— TASK DETAILS —
Nothing belongs in the answer except the lines of the material that include "between".
BEGIN
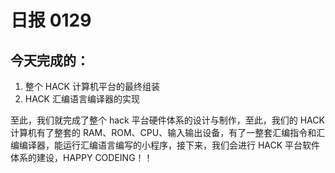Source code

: # 日报 0129

## 今天完成的：

1. 整个 HACK 计算机平台的最终组装
2. HACK 汇编语言编译器的实现

至此，我们就完成了整个 hack 平台硬件体系的设计与制作，至此，我们的 HACK 计算机有了整套的 RAM、ROM、CPU、输入输出设备，有了一整套汇编指令和汇编编译器，能运行汇编语言编写的小程序，接下来，我们会进行 HACK 平台软件体系的建设，HAPPY CODEING！！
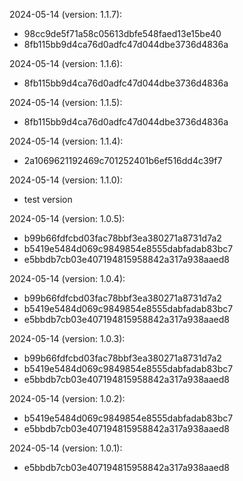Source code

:2024-05-14 (version: 1.1.7):
- 98cc9de5f71a58c05613dbfe548faed13e15be40
- 8fb115bb9d4ca76d0adfc47d044dbe3736d4836a

2024-05-14 (version: 1.1.6):
- 8fb115bb9d4ca76d0adfc47d044dbe3736d4836a

2024-05-14 (version: 1.1.5):
- 8fb115bb9d4ca76d0adfc47d044dbe3736d4836a

2024-05-14 (version: 1.1.4):
- 2a1069621192469c701252401b6ef516dd4c39f7

2024-05-14 (version: 1.1.0):
- test version

2024-05-14 (version: 1.0.5):
- b99b66fdfcbd03fac78bbf3ea380271a8731d7a2
- b5419e5484d069c9849854e8555dabfadab83bc7
- e5bbdb7cb03e407194815958842a317a938aaed8

2024-05-14 (version: 1.0.4):
- b99b66fdfcbd03fac78bbf3ea380271a8731d7a2
- b5419e5484d069c9849854e8555dabfadab83bc7
- e5bbdb7cb03e407194815958842a317a938aaed8

2024-05-14 (version: 1.0.3):
- b99b66fdfcbd03fac78bbf3ea380271a8731d7a2
- b5419e5484d069c9849854e8555dabfadab83bc7
- e5bbdb7cb03e407194815958842a317a938aaed8

2024-05-14 (version: 1.0.2):
- b5419e5484d069c9849854e8555dabfadab83bc7
- e5bbdb7cb03e407194815958842a317a938aaed8

2024-05-14 (version: 1.0.1):
- e5bbdb7cb03e407194815958842a317a938aaed8

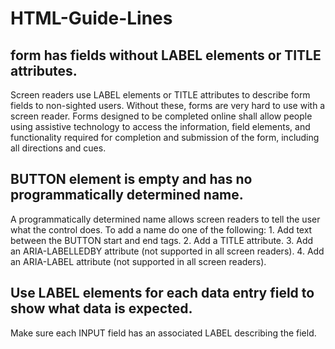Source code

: # HTML-Guide-Lines
## form has fields without LABEL elements or TITLE attributes. ##
  Screen readers use LABEL elements or TITLE attributes to describe form fields to non-sighted users. Without these, forms are very hard to use with a screen reader. Forms designed to be completed online shall allow people using assistive technology to access the information, field elements, and functionality required for completion and submission of the form, including all directions and cues.
## BUTTON element is empty and has no programmatically determined name. ##
  A programmatically determined name allows screen readers to tell the user what the control does. To add a name do one of the following:
    1. Add text between the BUTTON start and end tags.
    2. Add a TITLE attribute.
    3. Add an ARIA-LABELLEDBY attribute (not supported in all screen readers).
    4. Add an ARIA-LABEL attribute (not supported in all screen readers).
## Use LABEL elements for each data entry field to show what data is expected. ##
  Make sure each INPUT field has an associated LABEL describing the field.
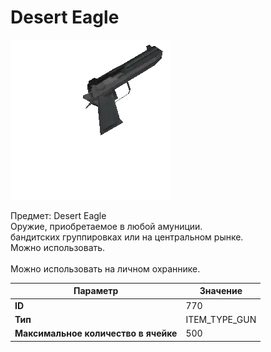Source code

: # Desert Eagle

![Item Image](../img/770.webp?raw=true)

Предмет: Desert Eagle<br>Оружие, приобретаемое в любой амуниции.<br>бандитских группировках или на центральном рынке.<br>Можно использовать.<br><br>Можно использовать на личном охраннике.


| Параметр | Значение |
|----------|----------|
| **ID** | 770 |
| **Тип** | ITEM_TYPE_GUN |
| **Максимальное количество в ячейке** | 500 |

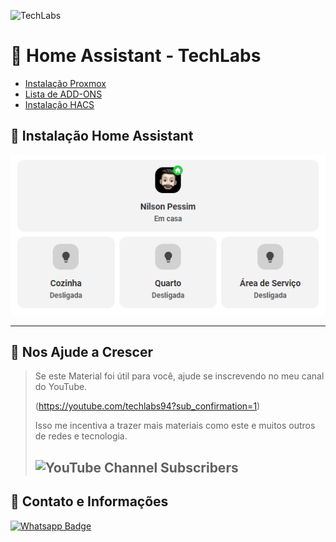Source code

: ![TechLabs](https://techlabs.net.br/wp-content/uploads/2021/09/logo_blog.png)

# :rocket: Home Assistant - TechLabs

* [Instalação Proxmox](https://github.com/nilsonpessim/home-assistant/wiki/Instala%C3%A7%C3%A3o-no-Proxmox)
* [Lista de ADD-ONS](https://github.com/nilsonpessim/home-assistant/wiki/Lista-de-Add-ons)
* [Instalação HACS](https://github.com/nilsonpessim/home-assistant/wiki/Instala%C3%A7%C3%A3o-HACS)

## :wrench: Instalação Home Assistant

![img_0.png](assets/home.png)

---

## :sparkling_heart: Nos Ajude a Crescer
>Se este Material foi útil para você, ajude se inscrevendo no meu canal do YouTube.
>
>(https://youtube.com/techlabs94?sub_confirmation=1)
>
>Isso me incentiva a trazer mais materiais como este e muitos outros de redes e tecnologia.
>
>## ![YouTube Channel Subscribers](https://img.shields.io/youtube/channel/subscribers/UCWN6suTq5sZGqnSLos992Yw?style=social)

## :iphone: Contato e Informações
[![Whatsapp Badge](https://img.shields.io/badge/-Whatsapp-4CA143?style=flat-square&labelColor=4CA143&logo=whatsapp&logoColor=white&link=https://api.whatsapp.com/send?phone=5537999351046)](https://api.whatsapp.com/send?phone=5537999351046)
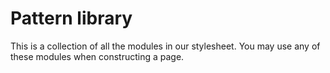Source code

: # Pattern library
This is a collection of all the modules in our stylesheet. You may use any of these modules when constructing a page.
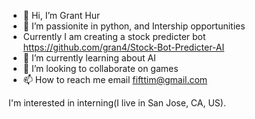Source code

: - 👋 Hi, I’m Grant Hur
- 👀 I’m passionite in python, and Intership opportunities
- Currently I am creating a stock predicter bot https://github.com/gran4/Stock-Bot-Predicter-AI
- 🌱 I’m currently learning about AI
- 💞️ I’m looking to collaborate on games
- 📫 How to reach me email fifttim@gmail.com

I'm interested in interning(I live in San Jose, CA, US).


<!---
gran4/gran4 is a ✨ special ✨ repository because its `README.md` (this file) appears on your GitHub profile.
You can click the Preview link to take a look at your changes.
--->

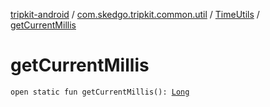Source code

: [tripkit-android](../../index.md) / [com.skedgo.tripkit.common.util](../index.md) / [TimeUtils](index.md) / [getCurrentMillis](./get-current-millis.md)

# getCurrentMillis

`open static fun getCurrentMillis(): `[`Long`](https://kotlinlang.org/api/latest/jvm/stdlib/kotlin/-long/index.html)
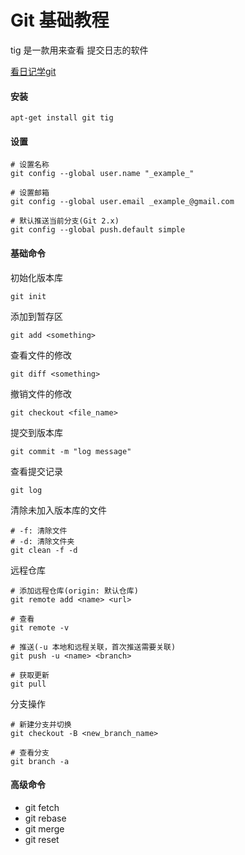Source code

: # Git 基础教程

tig 是一款用来查看 提交日志的软件


[看日记学git](http://ody0h6rio.bkt.clouddn.com/git_tutorial.pdf)

#### 安装

	apt-get install git tig
	
	
#### 设置

	# 设置名称
	git config --global user.name "_example_"
	
	# 设置邮箱
	git config --global user.email _example_@gmail.com
	
	# 默认推送当前分支(Git 2.x)
	git config --global push.default simple
	
	
#### 基础命令

初始化版本库

	git init
	
添加到暂存区

	git add <something>
	
查看文件的修改

	git diff <something>
	
撤销文件的修改

	git checkout <file_name>
	
提交到版本库

	git commit -m "log message"
	
查看提交记录

	git log
	
清除未加入版本库的文件

	# -f: 清除文件
	# -d: 清除文件夹
	git clean -f -d
	
远程仓库

	# 添加远程仓库(origin: 默认仓库)
	git remote add <name> <url>
	
	# 查看
	git remote -v
	
	# 推送(-u 本地和远程关联，首次推送需要关联)
	git push -u <name> <branch>
	
	# 获取更新
	git pull
	
	
分支操作

	# 新建分支并切换
	git checkout -B <new_branch_name>
	
	# 查看分支
	git branch -a
	
	
#### 高级命令

* git fetch
* git rebase
* git merge
* git reset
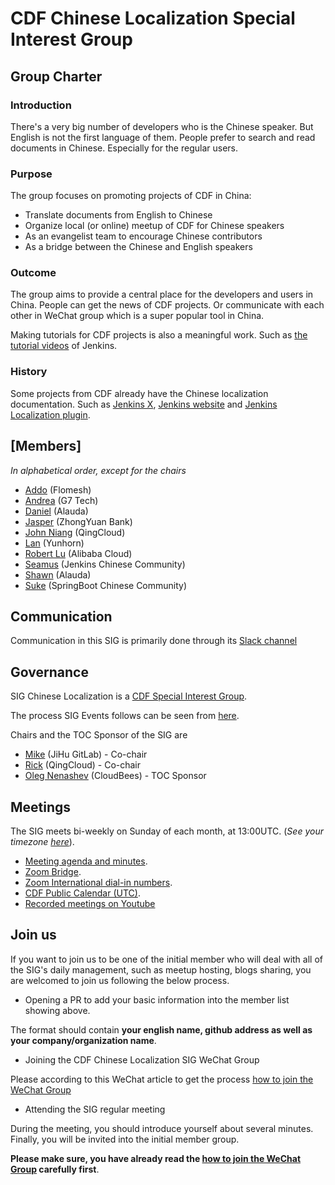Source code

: # CDF Chinese Localization Special Interest Group

## Group Charter

### Introduction

There's a very big number of developers who is the Chinese speaker. But English is not the first language of them. People prefer to search and read documents in Chinese. Especially for the regular users.

### Purpose

The group focuses on promoting projects of CDF in China:
- Translate documents from English to Chinese
- Organize local (or online) meetup of CDF for Chinese speakers
- As an evangelist team to encourage Chinese contributors
- As a bridge between the Chinese and English speakers

### Outcome

The group aims to provide a central place for the developers and users in China. People can get the news of CDF projects. Or communicate with each other in WeChat group which is a super popular tool in China.

Making tutorials for CDF projects is also a meaningful work. Such as [the tutorial videos](https://www.bilibili.com/video/BV1fp4y1r7Dd) of Jenkins.

### History

Some projects from CDF already have the Chinese localization documentation. Such as [Jenkins X](https://github.com/jenkins-x/jx-docs/tree/main/content/zh), [Jenkins website](https://github.com/jenkins-infra/cn.jenkins.io) and [Jenkins Localization plugin](https://github.com/jenkinsci/localization-zh-cn-plugin).

## [Members]

*In alphabetical order, except for the chairs*
* [Addo](https://github.com/addozhang) (Flomesh)
* [Andrea](https://github.com/andreafy) (G7 Tech)
* [Daniel](https://github.com/danielfbm) (Alauda)
* [Jasper](https://github.com/yuezhuangshi) (ZhongYuan Bank)
* [John Niang](https://github.com/JohnNiang) (QingCloud)
* [Lan](https://github.com/liangyuanpeng) (Yunhorn)
* [Robert Lu](https://github.com/robberphex) (Alibaba Cloud)
* [Seamus](https://github.com/yJunS) (Jenkins Chinese Community)
* [Shawn](https://github.com/chengjingtao) (Alauda)
* [Suke](https://github.com/wangsrGit119) (SpringBoot Chinese Community)

## Communication

Communication in this SIG is primarily done through its [Slack channel](https://cdeliveryfdn.slack.com/archives/C028R8G6NRE)

## Governance

SIG Chinese Localization is a [CDF Special Interest Group](https://github.com/cdfoundation/toc/tree/master/sigs).

The process SIG Events follows can be seen from [here](https://github.com/cdfoundation/toc/blob/master/GROUPS.md#sigs).

Chairs and the TOC Sponsor of the SIG are

* [Mike](https://github.com/majinghe) (JiHu GitLab) - Co-chair
* [Rick](https://github.com/linuxsuren/) (QingCloud) - Co-chair
* [Oleg Nenashev](https://github.com/oleg-nenashev) (CloudBees) - TOC Sponsor

## Meetings

The SIG meets bi-weekly on Sunday of each month, at 13:00UTC. (*See your timezone [here](https://time.is/1pm_in_UTC)*).

- [Meeting agenda and minutes](./docs/meetings.md).
- [Zoom Bridge](TBD).
- [Zoom International dial-in numbers](https://zoom.us/zoomconference).
- [CDF Public Calendar (UTC)](https://calendar.google.com/calendar/u/0/embed?src=linuxfoundation.org_mhf0kmgedn67ihni8r129avp24@group.calendar.google.com&ctz=UTC).
- [Recorded meetings on Youtube](TBD)

## Join us

If you want to join us to be one of the initial member who will deal with all of the SIG's daily management, such as meetup hosting, blogs sharing, you are welcomed to join us following the below process.

* Opening a PR to add your basic information into the member list showing above.

The format should contain **your english name, github address as well as your company/organization name**.

* Joining the CDF Chinese Localization SIG WeChat Group

Please according to this WeChat article to get the process [how to join the WeChat Group](https://mp.weixin.qq.com/s/Rvk6LGrJyFtrxkd72AlIZg)

* Attending the SIG regular meeting 

During the meeting, you should introduce yourself about several minutes. Finally, you will be invited into the initial member group.

**Please make sure, you have already read the [how to join the WeChat Group](https://mp.weixin.qq.com/s/Rvk6LGrJyFtrxkd72AlIZg) carefully first**.

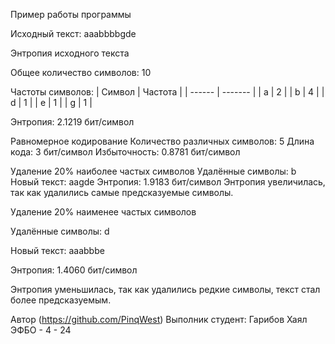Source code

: Пример работы программы

Исходный текст: aaabbbbgde

 Энтропия исходного текста

Общее количество символов: 10

Частоты символов:
| Символ | Частота |
| ------ | ------- |
| a      | 2       |
| b      | 4       |
| d      | 1       |
| e      | 1       |
| g      | 1       |

Энтропия: 2.1219 бит/символ

 Равномерное кодирование
 Количество различных символов: 5
 Длина кода: 3 бит/символ
 Избыточность: 0.8781 бит/символ

  Удаление 20% наиболее частых символов
 Удалённые символы: b
 Новый текст: aagde
 Энтропия: 1.9183 бит/символ
 Энтропия увеличилась, так как удалились самые предсказуемые символы.

 Удаление 20% наименее частых символов

Удалённые символы: d

Новый текст: aaabbbe

Энтропия: 1.4060 бит/символ

 Энтропия уменьшилась, так как удалились редкие символы, текст стал более предсказуемым.

 Автор (https://github.com/PinqWest)
Выполник студент: Гарибов Хаял
        ЭФБО - 4 - 24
END
— EXERCISE RESPONSE —
    1. Add text between the BUTTON start and end tags.
- As a bridge between the Chinese and English speakers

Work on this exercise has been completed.